Work to complete »
Look for the word "encuentro" in the entries and copy each line where it appears.

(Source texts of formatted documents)

--------------------------------------------------

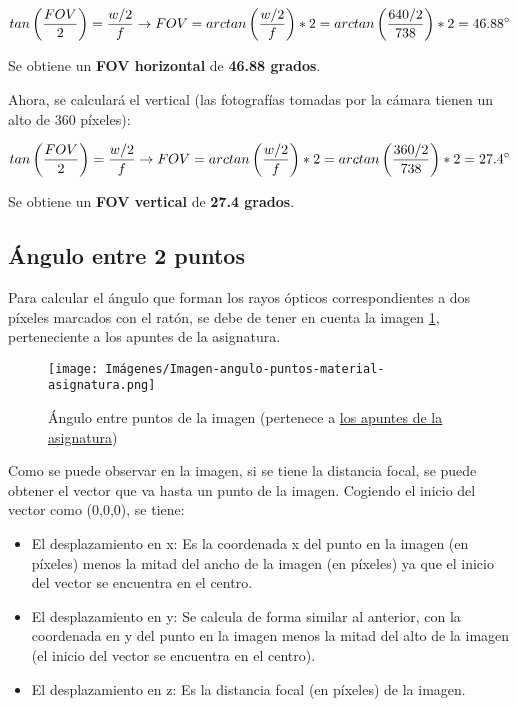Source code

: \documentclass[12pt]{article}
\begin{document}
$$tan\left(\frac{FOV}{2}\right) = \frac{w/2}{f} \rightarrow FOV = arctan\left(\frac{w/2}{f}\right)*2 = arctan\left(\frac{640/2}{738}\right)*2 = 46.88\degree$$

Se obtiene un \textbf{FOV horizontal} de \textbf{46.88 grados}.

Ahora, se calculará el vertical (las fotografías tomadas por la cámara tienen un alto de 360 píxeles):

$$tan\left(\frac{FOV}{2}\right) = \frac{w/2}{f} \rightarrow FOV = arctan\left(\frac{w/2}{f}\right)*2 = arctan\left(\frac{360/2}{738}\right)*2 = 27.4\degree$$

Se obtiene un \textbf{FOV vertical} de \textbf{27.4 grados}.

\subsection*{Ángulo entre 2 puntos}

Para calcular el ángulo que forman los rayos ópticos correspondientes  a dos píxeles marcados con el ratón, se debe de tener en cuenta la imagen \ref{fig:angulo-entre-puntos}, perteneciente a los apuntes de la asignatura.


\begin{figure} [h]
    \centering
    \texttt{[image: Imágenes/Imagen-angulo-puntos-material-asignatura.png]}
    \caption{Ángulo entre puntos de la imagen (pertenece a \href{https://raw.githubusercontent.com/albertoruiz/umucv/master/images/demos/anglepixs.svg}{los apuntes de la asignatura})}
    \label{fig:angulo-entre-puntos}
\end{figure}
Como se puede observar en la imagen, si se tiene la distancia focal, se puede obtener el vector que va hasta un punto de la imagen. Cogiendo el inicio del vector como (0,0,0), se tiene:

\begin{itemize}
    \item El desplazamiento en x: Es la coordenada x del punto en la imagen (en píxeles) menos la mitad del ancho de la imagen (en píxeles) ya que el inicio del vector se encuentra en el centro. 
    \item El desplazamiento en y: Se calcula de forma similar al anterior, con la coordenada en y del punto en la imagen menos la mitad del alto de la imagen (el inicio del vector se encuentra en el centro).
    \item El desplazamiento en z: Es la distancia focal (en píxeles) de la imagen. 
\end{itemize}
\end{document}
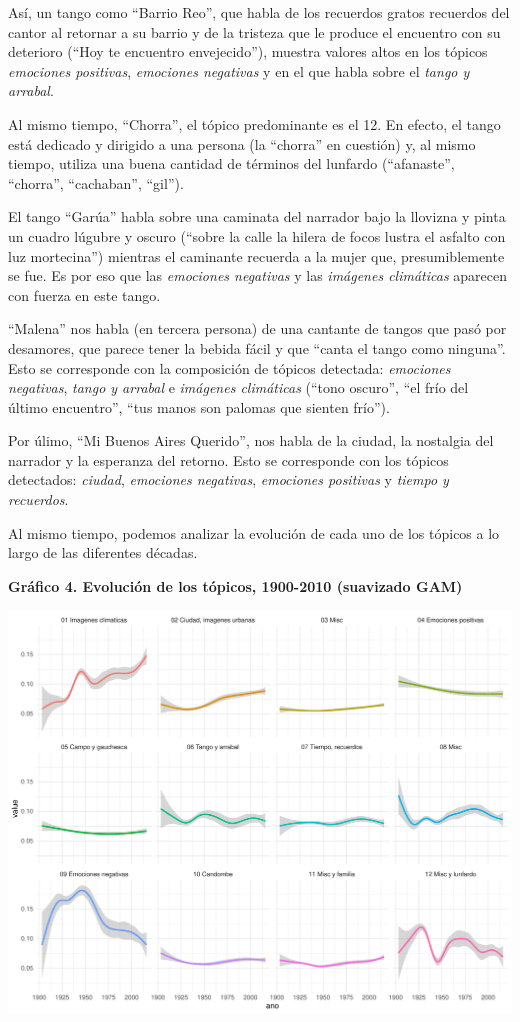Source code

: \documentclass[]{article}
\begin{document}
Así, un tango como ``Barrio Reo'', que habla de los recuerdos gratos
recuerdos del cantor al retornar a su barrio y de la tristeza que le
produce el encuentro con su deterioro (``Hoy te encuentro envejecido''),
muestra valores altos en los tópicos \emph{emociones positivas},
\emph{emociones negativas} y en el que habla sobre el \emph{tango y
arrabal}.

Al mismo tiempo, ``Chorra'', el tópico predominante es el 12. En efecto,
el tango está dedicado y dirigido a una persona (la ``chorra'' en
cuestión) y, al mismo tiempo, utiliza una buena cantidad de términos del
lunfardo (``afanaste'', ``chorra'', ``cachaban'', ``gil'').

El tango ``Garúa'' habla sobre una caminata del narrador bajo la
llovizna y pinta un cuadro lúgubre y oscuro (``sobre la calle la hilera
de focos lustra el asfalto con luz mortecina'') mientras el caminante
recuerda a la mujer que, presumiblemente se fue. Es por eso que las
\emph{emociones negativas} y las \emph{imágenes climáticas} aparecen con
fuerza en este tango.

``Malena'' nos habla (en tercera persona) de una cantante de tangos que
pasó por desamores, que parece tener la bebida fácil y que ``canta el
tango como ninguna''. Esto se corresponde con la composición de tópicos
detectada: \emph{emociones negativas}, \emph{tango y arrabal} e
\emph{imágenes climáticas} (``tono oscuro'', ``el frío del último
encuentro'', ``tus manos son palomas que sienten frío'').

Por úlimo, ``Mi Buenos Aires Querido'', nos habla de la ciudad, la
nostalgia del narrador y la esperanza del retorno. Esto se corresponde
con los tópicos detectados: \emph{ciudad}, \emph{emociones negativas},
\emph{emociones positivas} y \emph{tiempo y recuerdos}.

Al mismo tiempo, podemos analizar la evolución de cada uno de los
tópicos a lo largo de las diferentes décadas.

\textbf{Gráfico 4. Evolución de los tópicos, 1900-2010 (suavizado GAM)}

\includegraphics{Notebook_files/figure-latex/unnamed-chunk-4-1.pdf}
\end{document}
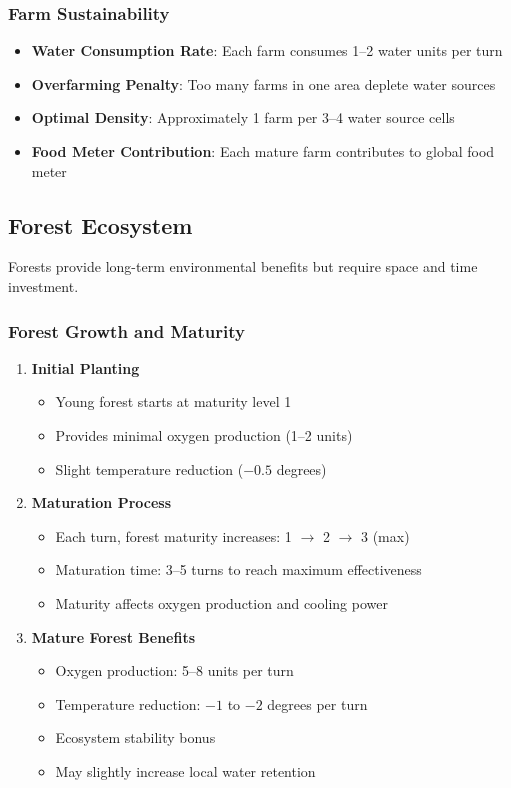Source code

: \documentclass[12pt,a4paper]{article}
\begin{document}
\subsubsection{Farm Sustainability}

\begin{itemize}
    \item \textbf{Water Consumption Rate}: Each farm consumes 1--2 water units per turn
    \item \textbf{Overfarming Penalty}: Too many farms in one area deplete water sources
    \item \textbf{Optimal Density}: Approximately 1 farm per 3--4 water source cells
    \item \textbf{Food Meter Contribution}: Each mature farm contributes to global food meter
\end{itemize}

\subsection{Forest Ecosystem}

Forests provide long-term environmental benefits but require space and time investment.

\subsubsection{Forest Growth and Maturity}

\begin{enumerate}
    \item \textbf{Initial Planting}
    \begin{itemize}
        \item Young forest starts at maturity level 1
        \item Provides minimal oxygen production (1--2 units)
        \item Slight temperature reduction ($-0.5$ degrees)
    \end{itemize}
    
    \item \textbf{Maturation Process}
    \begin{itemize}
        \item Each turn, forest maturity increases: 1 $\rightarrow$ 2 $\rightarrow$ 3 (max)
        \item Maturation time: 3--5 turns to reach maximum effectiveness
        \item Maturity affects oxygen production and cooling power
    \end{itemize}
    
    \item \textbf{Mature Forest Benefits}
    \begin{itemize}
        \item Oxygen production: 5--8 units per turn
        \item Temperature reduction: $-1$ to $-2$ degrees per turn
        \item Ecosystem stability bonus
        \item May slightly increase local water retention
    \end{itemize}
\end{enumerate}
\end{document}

--------------------------------------------------

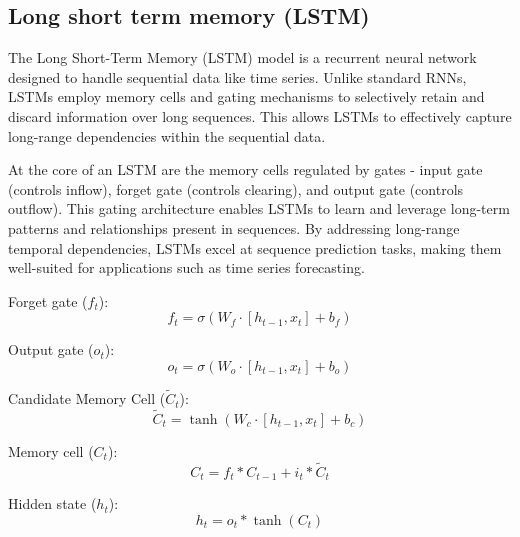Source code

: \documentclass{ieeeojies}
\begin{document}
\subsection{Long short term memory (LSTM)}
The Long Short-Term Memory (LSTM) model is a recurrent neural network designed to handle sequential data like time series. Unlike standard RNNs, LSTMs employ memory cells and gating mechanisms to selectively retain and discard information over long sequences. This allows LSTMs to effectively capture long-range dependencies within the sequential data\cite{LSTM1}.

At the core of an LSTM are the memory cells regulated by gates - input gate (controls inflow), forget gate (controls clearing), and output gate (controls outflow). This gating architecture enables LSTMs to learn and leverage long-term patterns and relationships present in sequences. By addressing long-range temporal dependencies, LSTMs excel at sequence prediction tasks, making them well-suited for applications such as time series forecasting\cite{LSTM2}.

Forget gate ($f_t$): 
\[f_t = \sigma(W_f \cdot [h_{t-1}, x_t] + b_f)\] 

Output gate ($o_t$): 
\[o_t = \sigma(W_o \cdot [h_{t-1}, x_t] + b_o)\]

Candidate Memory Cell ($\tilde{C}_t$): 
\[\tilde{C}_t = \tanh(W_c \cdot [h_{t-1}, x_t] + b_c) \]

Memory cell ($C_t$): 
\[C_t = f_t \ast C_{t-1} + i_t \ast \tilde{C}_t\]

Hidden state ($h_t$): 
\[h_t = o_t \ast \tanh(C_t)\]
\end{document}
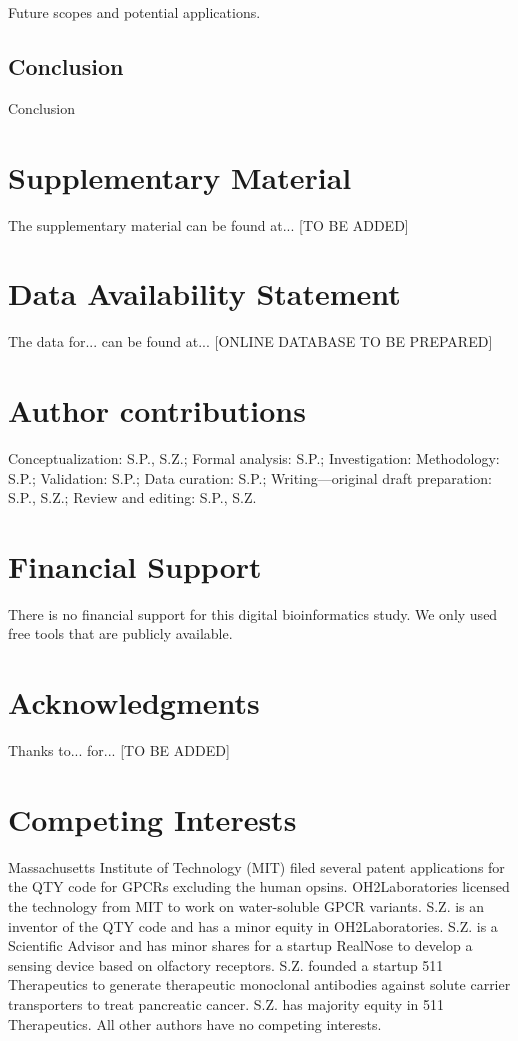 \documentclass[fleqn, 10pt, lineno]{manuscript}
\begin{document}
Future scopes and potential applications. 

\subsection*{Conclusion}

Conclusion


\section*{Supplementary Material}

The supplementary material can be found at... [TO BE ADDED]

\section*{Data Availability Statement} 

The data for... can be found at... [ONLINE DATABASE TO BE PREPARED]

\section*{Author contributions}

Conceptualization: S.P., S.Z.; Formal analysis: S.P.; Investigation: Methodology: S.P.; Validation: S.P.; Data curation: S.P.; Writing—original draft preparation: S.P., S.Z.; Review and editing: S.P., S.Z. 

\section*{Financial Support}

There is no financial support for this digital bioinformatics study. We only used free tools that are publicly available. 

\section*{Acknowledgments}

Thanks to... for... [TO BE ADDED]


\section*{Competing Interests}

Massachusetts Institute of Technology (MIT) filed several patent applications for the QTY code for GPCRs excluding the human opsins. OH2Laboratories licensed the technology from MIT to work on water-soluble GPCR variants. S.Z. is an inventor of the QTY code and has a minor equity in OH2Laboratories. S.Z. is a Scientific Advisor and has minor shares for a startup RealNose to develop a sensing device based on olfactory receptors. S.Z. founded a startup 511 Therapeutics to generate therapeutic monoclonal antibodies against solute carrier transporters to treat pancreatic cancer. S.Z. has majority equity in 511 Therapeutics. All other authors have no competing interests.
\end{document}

--------------------------------------------------

Response »
produce el encuentro con su deterioro (``Hoy te encuentro envejecido''),
encuentro'', ``tus manos son palomas que sienten frío'').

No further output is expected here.